The dividend is one of the primary reasons investors have stuck by Exxon stock and the company may be loathe to cut it.


Plenty of Offenders

Today’s lift of Dow losers, of which there many, featured a predictable cabal of trade-sensitive fare, such as Apple (NASDAQ:AAPL), Intel (NASDAQ:INTC) and 3M (NYSE:MMM), among others.

Home Depot (NYSE:HD) followed up yesterday’s 5.4% tumble with a slide of 2.2% today after rival Lowes (NYSE:LOW) reported decent quarterly results that sent that stock higher by nearly 4%. Looming Black Friday promotions and the rest of the holiday shopping season stand as tests for both home improvement retailers.

Bottom Line on the Dow Jones Today

While trade will continue commanding headlines over the near term, it may take a step back Thursday simply because several marquee economic data points are due.
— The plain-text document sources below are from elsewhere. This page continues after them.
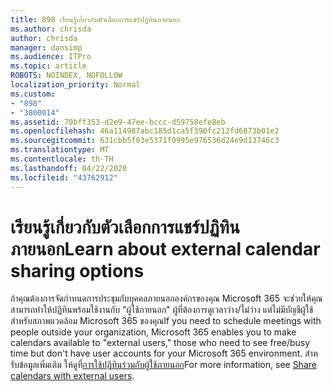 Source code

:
 ```yaml
---
title: 898 เรียนรู้เกี่ยวกับตัวเลือกการแชร์ปฏิทินภายนอก
ms.author: chrisda
author: chrisda
manager: dansimp
ms.audience: ITPro
ms.topic: article
ROBOTS: NOINDEX, NOFOLLOW
localization_priority: Normal
ms.custom:
- "898"
- "3800014"
ms.assetid: 70bff353-d2e9-47ee-bccc-d59758efe8eb
ms.openlocfilehash: 46a114987abc185d1ca5f390fc212fd6873b01e2
ms.sourcegitcommit: 631cbb5f03e5371f0995e976536d24e9d13746c3
ms.translationtype: MT
ms.contentlocale: th-TH
ms.lasthandoff: 04/22/2020
ms.locfileid: "43762912"
---
```

# <a name="learn-about-external-calendar-sharing-options"></a><span data-ttu-id="8940b-102">เรียนรู้เกี่ยวกับตัวเลือกการแชร์ปฏิทินภายนอก</span><span class="sxs-lookup"><span data-stu-id="8940b-102">Learn about external calendar sharing options</span></span>

<span data-ttu-id="8940b-103">ถ้าคุณต้องการจัดกําหนดการประชุมกับบุคคลภายนอกองค์กรของคุณ Microsoft 365 จะช่วยให้คุณสามารถทําให้ปฏิทินพร้อมใช้งานกับ "ผู้ใช้ภายนอก" ผู้ที่ต้องการดูเวลาว่าง/ไม่ว่าง แต่ไม่มีบัญชีผู้ใช้สําหรับสภาพแวดล้อม Microsoft 365 ของคุณ</span><span class="sxs-lookup"><span data-stu-id="8940b-103">If you need to schedule meetings with people outside your organization, Microsoft 365 enables you to make calendars available to "external users," those who need to see free/busy time but don't have user accounts for your Microsoft 365 environment.</span></span> <span data-ttu-id="8940b-104">สําหรับข้อมูลเพิ่มเติม ให้ดูที่[การใช้ปฏิทินร่วมกับผู้ใช้ภายนอก](https://docs.microsoft.com/office365/admin/manage/share-calendars-with-external-users)</span><span class="sxs-lookup"><span data-stu-id="8940b-104">For more information, see [Share calendars with external users](https://docs.microsoft.com/office365/admin/manage/share-calendars-with-external-users).</span></span>
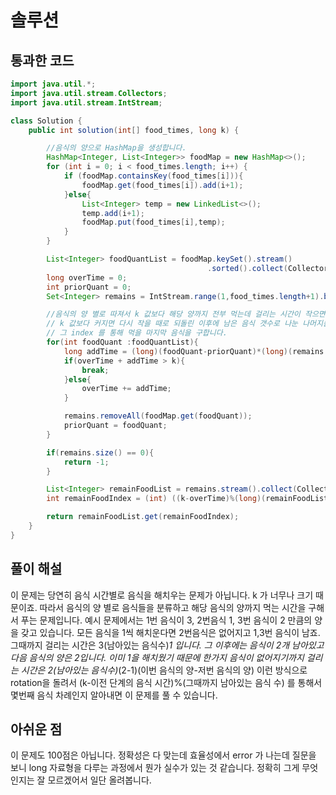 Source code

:# 솔루션

## 통과한 코드

```java
import java.util.*;
import java.util.stream.Collectors;
import java.util.stream.IntStream;

class Solution {
	public int solution(int[] food_times, long k) {

		//음식의 양으로 HashMap을 생성합니다.
		HashMap<Integer, List<Integer>> foodMap = new HashMap<>();
		for (int i = 0; i < food_times.length; i++) {
			if (foodMap.containsKey(food_times[i])){
				foodMap.get(food_times[i]).add(i+1);
			}else{
				List<Integer> temp = new LinkedList<>();
				temp.add(i+1);
				foodMap.put(food_times[i],temp);
			}
		}

		List<Integer> foodQuantList = foodMap.keySet().stream()
											.sorted().collect(Collectors.toList());
		long overTime = 0;
		int priorQuant = 0;
		Set<Integer> remains = IntStream.range(1,food_times.length+1).boxed().collect(Collectors.toSet()); // 전체 음식 set

		//음식의 양 별로 따져서 k 값보다 해당 양까지 전부 먹는데 걸리는 시간이 작으면 다음 음식의 양으로 이동합니다.
		// k 값보다 커지면 다시 작을 때로 되돌린 이후에 남은 음식 갯수로 나눈 나머지를 구하여
		// 그 index 를 통해 먹을 마지막 음식을 구합니다.
		for(int foodQuant :foodQuantList){
			long addTime = (long)(foodQuant-priorQuant)*(long)(remains.size());
			if(overTime + addTime > k){
				break;
			}else{
				overTime += addTime;
			}

			remains.removeAll(foodMap.get(foodQuant));
			priorQuant = foodQuant;
		}

		if(remains.size() == 0){
			return -1;
		}

		List<Integer> remainFoodList = remains.stream().collect(Collectors.toList());
		int remainFoodIndex = (int) ((k-overTime)%(long)(remainFoodList.size()));

		return remainFoodList.get(remainFoodIndex);
	}
}
```

## 풀이 해설
이 문제는 당연히 음식 시간별로 음식을 해치우는 문제가 아닙니다. k 가 너무나 크기 때문이죠. 따라서 음식의 양 별로 음식들을 분류하고
해당 음식의 양까지 먹는 시간을 구해서 푸는 문제입니다. 예시 문제에서는 1번 음식이 3, 2번음식 1, 3번 음식이 2 만큼의 양을 갖고 있습니다.
모든 음식을 1씩 해치운다면 2번음식은 없어지고 1,3번 음식이 남죠. 그때까지 걸리는 시간은 3(남아있는 음식수)*1 입니다.
그 이후에는 음식이 2개 남아있고 다음 음식의 양은 2입니다. 이미 1을 해치웠기 때문에 한가지 음식이 없어지기까지 걸리는 시간은 2(남아있는 음식수)*(2-1)(이번 음식의 양-저번 음식의 양)
이런 방식으로 rotation을 돌려서 (k-이전 단계의 음식 시간)%(그때까지 남아있는 음식 수) 를 통해서 몇번째 음식 차례인지 알아내면 이 문제를 풀 수 있습니다.

## 아쉬운 점
이 문제도 100점은 아닙니다. 정확성은 다 맞는데 효율성에서 error 가 나는데 질문을 보니  long 자료형을 다루는 과정에서 뭔가 실수가 있는 것 같습니다.
정확히 그게 무엇인지는 잘 모르겠어서 일단 올려봅니다. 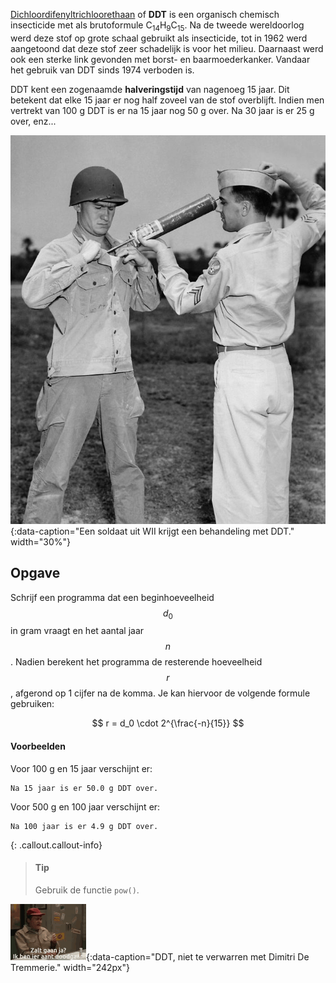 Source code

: <a href="https://nl.wikipedia.org/wiki/Dichloordifenyltrichloorethaan" target="_blank">Dichloordifenyltrichloorethaan</a> of **DDT** is een organisch chemisch insecticide met als brutoformule C<sub>14</sub>H<sub>9</sub>C<sub>15</sub>. Na de tweede wereldoorlog werd deze stof op grote schaal gebruikt als insecticide, tot in 1962 werd aangetoond dat deze stof zeer schadelijk is voor het milieu. Daarnaast werd ook een sterke link gevonden met borst- en baarmoederkanker. Vandaar het gebruik van DDT sinds 1974 verboden is. 

DDT kent een zogenaamde **halveringstijd** van nagenoeg 15 jaar. Dit betekent dat elke 15 jaar er nog half zoveel van de stof overblijft. Indien men vertrekt van 100 g DDT is er na 15 jaar nog 50 g over. Na 30 jaar is er 25 g over, enz...

![Een soldaat uit WII krijgt een behandeling met DDT.](media/DDT_WWII_soldier.jpeg "Foto door CDC op Wikimedia."){:data-caption="Een soldaat uit WII krijgt een behandeling met DDT." width="30%"}

## Opgave
Schrijf een programma dat een beginhoeveelheid $$d_0$$ in gram vraagt en het aantal jaar $$n$$. Nadien berekent het programma de resterende hoeveelheid $$r$$, afgerond op 1 cijfer na de komma. Je kan hiervoor de volgende formule gebruiken:

$$
    r = d_0 \cdot 2^{\frac{-n}{15}}
$$

#### Voorbeelden
Voor 100 g en 15 jaar verschijnt er:
```
Na 15 jaar is er 50.0 g DDT over.
```

Voor 500 g en 100 jaar verschijnt er:
```
Na 100 jaar is er 4.9 g DDT over.
```

{: .callout.callout-info}
> #### Tip
> Gebruik de functie `pow()`.

![DDT, niet te verwarren met Dimitri De Tremmerie.](media/fcdk-ddt.gif "DDT, niet te verwarren met Dimitri De Tremmerie."){:data-caption="DDT, niet te verwarren met Dimitri De Tremmerie." width="242px"} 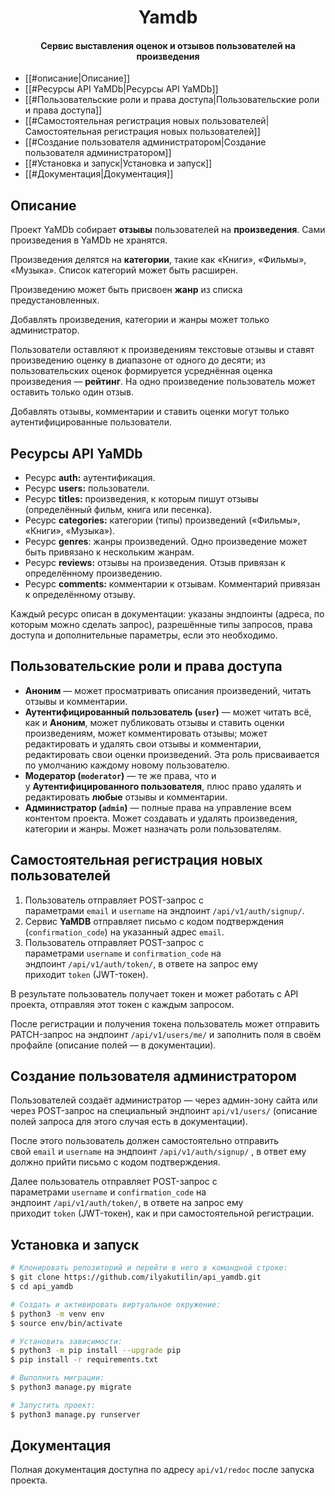 <h1 align="center">
    Yamdb
</h1>

<h4 align="center">Сервис выставления оценок и отзывов пользователей на произведения</h4>

- [[#описание|Описание]]
- [[#Ресурсы API YaMDb|Ресурсы API YaMDb]]
- [[#Пользовательские роли и права доступа|Пользовательские роли и права доступа]]
- [[#Самостоятельная регистрация новых пользователей|Самостоятельная регистрация новых пользователей]]
- [[#Создание пользователя администратором|Создание пользователя администратором]]
- [[#Установка и запуск|Установка и запуск]]
- [[#Документация|Документация]]

## Описание

Проект YaMDb собирает **отзывы** пользователей на **произведения**. Сами произведения в YaMDb не хранятся.

Произведения делятся на **категории**, такие как «Книги», «Фильмы», «Музыка». Список категорий может быть расширен.

Произведению может быть присвоен **жанр** из списка предустановленных.

Добавлять произведения, категории и жанры может только администратор.

Пользователи оставляют к произведениям текстовые отзывы и ставят произведению оценку в диапазоне от одного до десяти; из пользовательских оценок формируется усреднённая оценка произведения — **рейтинг**. На одно произведение пользователь может оставить только один отзыв.

Добавлять отзывы, комментарии и ставить оценки могут только аутентифицированные пользователи.

## Ресурсы API YaMDb

-   Ресурс **auth:** аутентификация.
-   Ресурс **users:** пользователи.
-   Ресурс **titles:** произведения, к которым пишут отзывы (определённый фильм, книга или песенка).
-   Ресурс **categories:** категории (типы) произведений («Фильмы», «Книги», «Музыка»).
-   Ресурс **genres**: жанры произведений. Одно произведение может быть привязано к нескольким жанрам.
-   Ресурс **reviews:** отзывы на произведения. Отзыв привязан к определённому произведению.
-   Ресурс **comments:** комментарии к отзывам. Комментарий привязан к определённому отзыву.

Каждый ресурс описан в документации: указаны эндпоинты (адреса, по которым можно сделать запрос), разрешённые типы запросов, права доступа и дополнительные параметры, если это необходимо.

## Пользовательские роли и права доступа

-   **Аноним** — может просматривать описания произведений, читать отзывы и комментарии.
-   **Аутентифицированный пользователь (`user`)** — может читать всё, как и **Аноним**, может публиковать отзывы и ставить оценки произведениям, может комментировать отзывы; может редактировать и удалять свои отзывы и комментарии, редактировать свои оценки произведений. Эта роль присваивается по умолчанию каждому новому пользователю.
-   **Модератор (`moderator`)** — те же права, что и у **Аутентифицированного пользователя**, плюс право удалять и редактировать **любые** отзывы и комментарии.
-   **Администратор (`admin`)** — полные права на управление всем контентом проекта. Может создавать и удалять произведения, категории и жанры. Может назначать роли пользователям.

## Самостоятельная регистрация новых пользователей

1.  Пользователь отправляет POST-запрос с параметрами `email` и `username` на эндпоинт `/api/v1/auth/signup/`.
2.  Сервис **YaMDB** отправляет письмо с кодом подтверждения (`confirmation_code`) на указанный адрес `email`.
3.  Пользователь отправляет POST-запрос с параметрами `username` и `confirmation_code` на эндпоинт `/api/v1/auth/token/`, в ответе на запрос ему приходит `token` (JWT-токен).

В результате пользователь получает токен и может работать с API проекта, отправляя этот токен с каждым запросом.

После регистрации и получения токена пользователь может отправить PATCH-запрос на эндпоинт `/api/v1/users/me/` и заполнить поля в своём профайле (описание полей — в документации).

## Создание пользователя администратором

Пользователей создаёт администратор — через админ-зону сайта или через POST-запрос на специальный эндпоинт `api/v1/users/` (описание полей запроса для этого случая есть в документации).

После этого пользователь должен самостоятельно отправить свой `email` и `username` на эндпоинт `/api/v1/auth/signup/` , в ответ ему должно прийти письмо с кодом подтверждения.

Далее пользователь отправляет POST-запрос с параметрами `username` и `confirmation_code` на эндпоинт `/api/v1/auth/token/`, в ответе на запрос ему приходит `token` (JWT-токен), как и при самостоятельной регистрации.

## Установка и запуск

```bash
# Клонировать репозиторий и перейти в него в командной строке:
$ git clone https://github.com/ilyakutilin/api_yamdb.git
$ cd api_yamdb

# Cоздать и активировать виртуальное окружение:
$ python3 -m venv env
$ source env/bin/activate

# Установить зависимости:
$ python3 -m pip install --upgrade pip
$ pip install -r requirements.txt

# Выполнить миграции:
$ python3 manage.py migrate

# Запустить проект:
$ python3 manage.py runserver
```

## Документация

Полная документация доступна по адресу `api/v1/redoc` после запуска проекта.
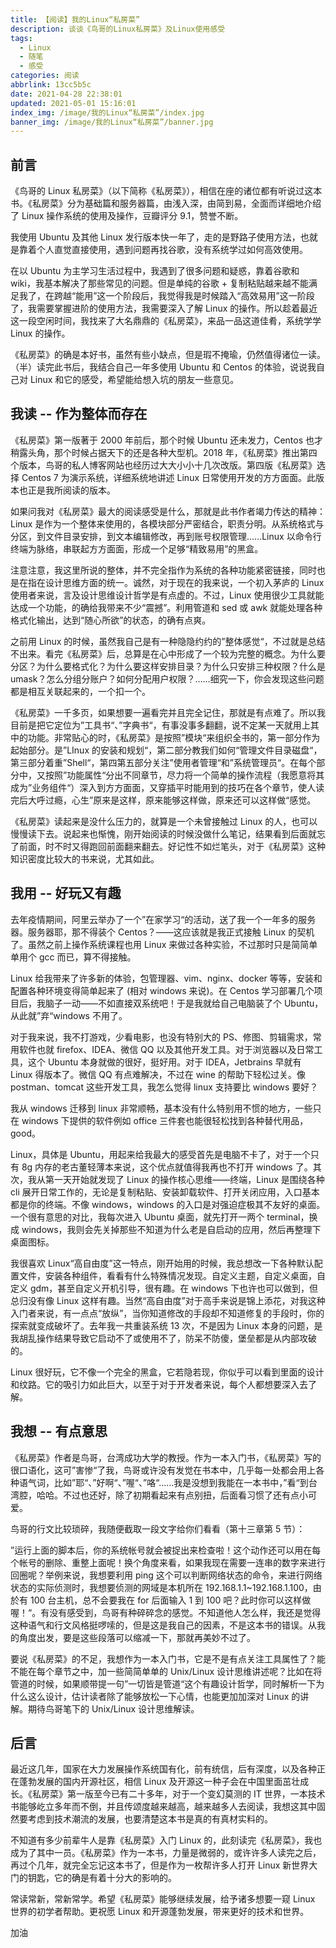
 ```yaml
---
title: 【阅读】我的Linux“私房菜”
description: 谈谈《鸟哥的Linux私房菜》及Linux使用感受
tags:
  - Linux
  - 随笔
  - 感受
categories: 阅读
abbrlink: 13cc5b5c
date: 2021-04-28 22:38:01
updated: 2021-05-01 15:16:01
index_img: /image/我的Linux“私房菜”/index.jpg
banner_img: /image/我的Linux“私房菜”/banner.jpg
---
```


## 前言

《鸟哥的 Linux 私房菜》（以下简称《私房菜》），相信在座的诸位都有听说过这本书。《私房菜》分为基础篇和服务器篇，由浅入深，由简到易，全面而详细地介绍了 Linux 操作系统的使用及操作，豆瓣评分 9.1，赞誉不断。

我使用 Ubuntu 及其他 Linux 发行版本快一年了，走的是野路子使用方法，也就是靠着个人直觉直接使用，遇到问题再找谷歌，没有系统学过如何高效使用。

在以 Ubuntu 为主学习生活过程中，我遇到了很多问题和疑惑，靠着谷歌和 wiki，我基本解决了那些常见的问题。但是单纯的谷歌 + 复制粘贴越来越不能满足我了，在跨越“能用”这一个阶段后，我觉得我是时候踏入“高效易用”这一阶段了，我需要掌握进阶的使用方法，我需要深入了解 Linux 的操作。所以趁着最近这一段空闲时间，我找来了大名鼎鼎的《私房菜》，来品一品这道佳肴，系统学学 Linux 的操作。

《私房菜》的确是本好书，虽然有些小缺点，但是瑕不掩瑜，仍然值得诸位一读。（半）读完此书后，我结合自己一年多使用 Ubuntu 和 Centos 的体验，说说我自己对 Linux 和它的感受，希望能给想入坑的朋友一些意见。

## 我读 -- 作为整体而存在

《私房菜》第一版著于 2000 年前后，那个时候 Ubuntu 还未发力，Centos 也才稍露头角，那个时候占据天下的还是各种大型机。2018 年，《私房菜》推出第四个版本，鸟哥的私人博客网站也经历过大大小小十几次改版。第四版《私房菜》选择 Centos 7 为演示系统，详细系统地讲述 Linux 日常使用开发的方方面面。此版本也正是我所阅读的版本。

如果问我对《私房菜》最大的阅读感受是什么，那就是此书作者竭力传达的精神：Linux 是作为一个整体来使用的，各模块部分严密结合，职责分明。从系统格式与分区，到文件目录安排，到文本编辑修改，再到账号权限管理……Linux 以命令行终端为脉络，串联起方方面面，形成一个足够“精致易用”的黑盒。

注意注意，我这里所说的整体，并不完全指作为系统的各种功能紧密链接，同时也是在指在设计思维方面的统一。诚然，对于现在的我来说，一个初入茅庐的 Linux 使用者来说，言及设计思维设计哲学是有点虚的。不过，Linux 使用很少工具就能达成一个功能，的确给我带来不少“震撼”。利用管道和 sed 或 awk 就能处理各种格式化输出，达到“随心所欲”的状态，的确有点爽。

之前用 Linux 的时候，虽然我自己是有一种隐隐约约的”整体感觉“，不过就是总结不出来。看完《私房菜》后，总算是在心中形成了一个较为完整的概念。为什么要分区？为什么要格式化？为什么要这样安排目录？为什么只安排三种权限？什么是 umask？怎么分组分账户？如何分配用户权限？……细究一下，你会发现这些问题都是相互关联起来的，一个扣一个。

《私房菜》一千多页，如果想要一遍看完并且完全记住，那就是有点难了。所以我目前是把它定位为”工具书“、”字典书“，有事没事多翻翻，说不定某一天就用上其中的功能。非常贴心的时，《私房菜》是按照”模块“来组织全书的，第一部分作为起始部分。是”LInux 的安装和规划“，第二部分教我们如何“管理文件目录磁盘“，第三部分着重”Shell“，第四第五部分关注”使用者管理“和”系统管理员“。在每个部分中，又按照”功能属性“分出不同章节，尽力将一个简单的操作流程（我愿意将其成为”业务组件“）深入到方方面面，又穿插平时能用到的技巧在各个章节，使人读完后大呼过瘾，心生”原来是这样，原来能够这样做，原来还可以这样做“感觉。

《私房菜》读起来是没什么压力的，就算是一个未曾接触过 Linux 的人，也可以慢慢读下去。说起来也惭愧，刚开始阅读的时候没做什么笔记，结果看到后面就忘了前面，时不时又得跑回前面翻来翻去。好记性不如烂笔头，对于《私房菜》这种知识密度比较大的书来说，尤其如此。

## 我用 -- 好玩又有趣

去年疫情期间，阿里云举办了一个”在家学习“的活动，送了我一个一年多的服务器。服务器耶，那不得装个 Centos？——这应该就是我正式接触 Linux 的契机了。虽然之前上操作系统课程也用 Linux 来做过各种实验，不过那时只是简简单单用个 gcc 而已，算不得接触。

Linux 给我带来了许多新的体验，包管理器、vim、nginx、docker 等等，安装和配置各种环境变得简单起来了 (相对 windows 来说)。在 Centos 学习部署几个项目后，我脑子一动——不如直接双系统吧！于是我就给自己电脑装了个 Ubuntu，从此就”弃“windows 不用了。

对于我来说，我不打游戏，少看电影，也没有特别大的 PS、修图、剪辑需求，常用软件也就 firefox、IDEA、微信 QQ 以及其他开发工具。对于浏览器以及日常工具，这个 Ubuntu 本身就做的很好，挺好用。对于 IDEA，Jetbrains 早就有 Linux 得版本了。微信 QQ 有点难解决，不过在 wine 的帮助下轻松过关。像 postman、tomcat 这些开发工具，我怎么觉得 linux 支持要比 windows 要好？

我从 windows 迁移到 linux 非常顺畅，基本没有什么特别用不惯的地方，一些只在 windows 下提供的软件例如 office 三件套也能很轻松找到各种替代用品，good。

Linux，具体是 Ubuntu，用起来给我最大的感受首先是电脑不卡了，对于一个只有 8g 内存的老古董轻薄本来说，这个优点就值得我再也不打开 windows 了。其次，我从第一天开始就发现了 Linux 的操作核心思维——终端，Linux 是围绕各种 cli 展开日常工作的，无论是复制粘贴、安装卸载软件、打开关闭应用，入口基本都是你的终端。不像 windows，windows 的入口是对强迫症极其不友好的桌面。一个很有意思的对比，我每次进入 Ubuntu 桌面，就先打开一两个 terminal，换成 windows，我则会先关掉那些不知道为什么老是自启动的应用，然后再整理下桌面图标。

我很喜欢 Linux“高自由度”这一特点，刚开始用的时候，我总想改一下各种默认配置文件，安装各种组件，看看有什么特殊情况发现。自定义主题，自定义桌面，自定义 gdm，甚至自定义开机引导，很有趣。在 windows 下也许也可以做到，但总归没有像 Linux 这样有趣。当然“高自由度”对于高手来说是锦上添花，对我这种入门者来说，有一点点“放纵”，当你知道修改的手段却不知道修复的手段时，你的探索就变成破坏了。去年我一共重装系统 13 次，不是因为 Linux 本身的问题，是我胡乱操作结果导致它启动不了或使用不了，防呆不防傻，堡垒都是从内部攻破的。

Linux 很好玩，它不像一个完全的黑盒，它若隐若现，你似乎可以看到里面的设计和纹路。它的吸引力如此巨大，以至于对于开发者来说，每个人都想要深入去了解。

## 我想 -- 有点意思

《私房菜》作者是鸟哥，台湾成功大学的教授。作为一本入门书，《私房菜》写的很口语化，这可”害惨“了我，鸟哥或许没有发觉在书本中，几乎每一处都会用上各种语气词，比如”耶“、”好啊“、”喔“、”咯“……我是没想到我能在一本书中，”看“到台湾腔，哈哈。不过也还好，除了初期看起来有点别扭，后面看习惯了还有点小可爱。

鸟哥的行文比较琐碎，我随便截取一段文字给你们看看（第十三章第 5 节）：

”运行上面的脚本后，你的系统帐号就会被捉出来检查啦！这个动作还可以用在每个帐号的删除、重整上面呢！换个角度来看，如果我现在需要一连串的数字来进行回圈呢？举例来说，我想要利用 ping 这个可以判断网络状态的命令，来进行网络状态的实际侦测时，我想要侦测的网域是本机所在 192.168.1.1~192.168.1.100，由於有 100 台主机，总不会要我在 for 后面输入 1 到 100 吧？此时你可以这样做喔！“。有没有感受到，鸟哥有种碎碎念的感觉。不知道他人怎么样，我还是觉得这种语气和行文风格挺啰嗦的，但是这是我自己的因素，不是这本书的错误。从我的角度出发，要是这些段落可以缩减一下，那就再美妙不过了。

要说《私房菜》的不足，我想作为一本入门书，它是不是有点关注工具属性了？能不能在每个章节之中，加一些简简单单的 Unix/Linux 设计思维讲述呢？比如在将管道的时候，如果顺带提一句”一切皆是管道“这个有趣设计哲学，同时解析一下为什么这么设计，估计读者除了能够放松一下心情，也能更加加深对 Linux 的讲解。期待鸟哥笔下的 Unix/Linux 设计思维解读。

## 后言

最近这几年，国家在大力发展操作系统国有化，前有统信，后有深度，以及各种正在蓬勃发展的国内开源社区，相信 Linux 及开源这一种子会在中国里面茁壮成长。《私房菜》第一版至今已有二十多年，对于一个变幻莫测的 IT 世界，一本技术书能够屹立多年而不倒，并且传颂度越来越高，越来越多人去阅读，我想这其中固然要考虑到技术潮流的发展，也要清楚这本书是真的有真材实料的。

不知道有多少前辈牛人是靠《私房菜》入门 Linux 的，此刻读完《私房菜》，我也成为了其中一员。《私房菜》作为一本书，力量是微弱的，或许许多人读完之后，再过个几年，就完全忘记这本书了，但是作为一枚帮许多人打开 Linux 新世界大门的钥匙，它的确是有着十分大的影响的。

常读常新，常新常学。希望《私房菜》能够继续发展，给予诸多想要一窥 Linux 世界的初学者帮助。更祝愿 Linux 和开源蓬勃发展，带来更好的技术和世界。

加油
In addition to a broad swath of retailers reporting earnings (no Dow components), the Philadelphia Federal Reserve manufacturing index for November will be reported along with October’s existing home sales.

“Economists are estimating 5.46 million U.S. homes sold in October, according to Dow Jones. This is after U.S. home sales unexpectedly fell to 5.38 million in September, following two months of gains,” according to CNBC.

As of this writing, Todd Shriber did not hold a position in any of the aforementioned securities.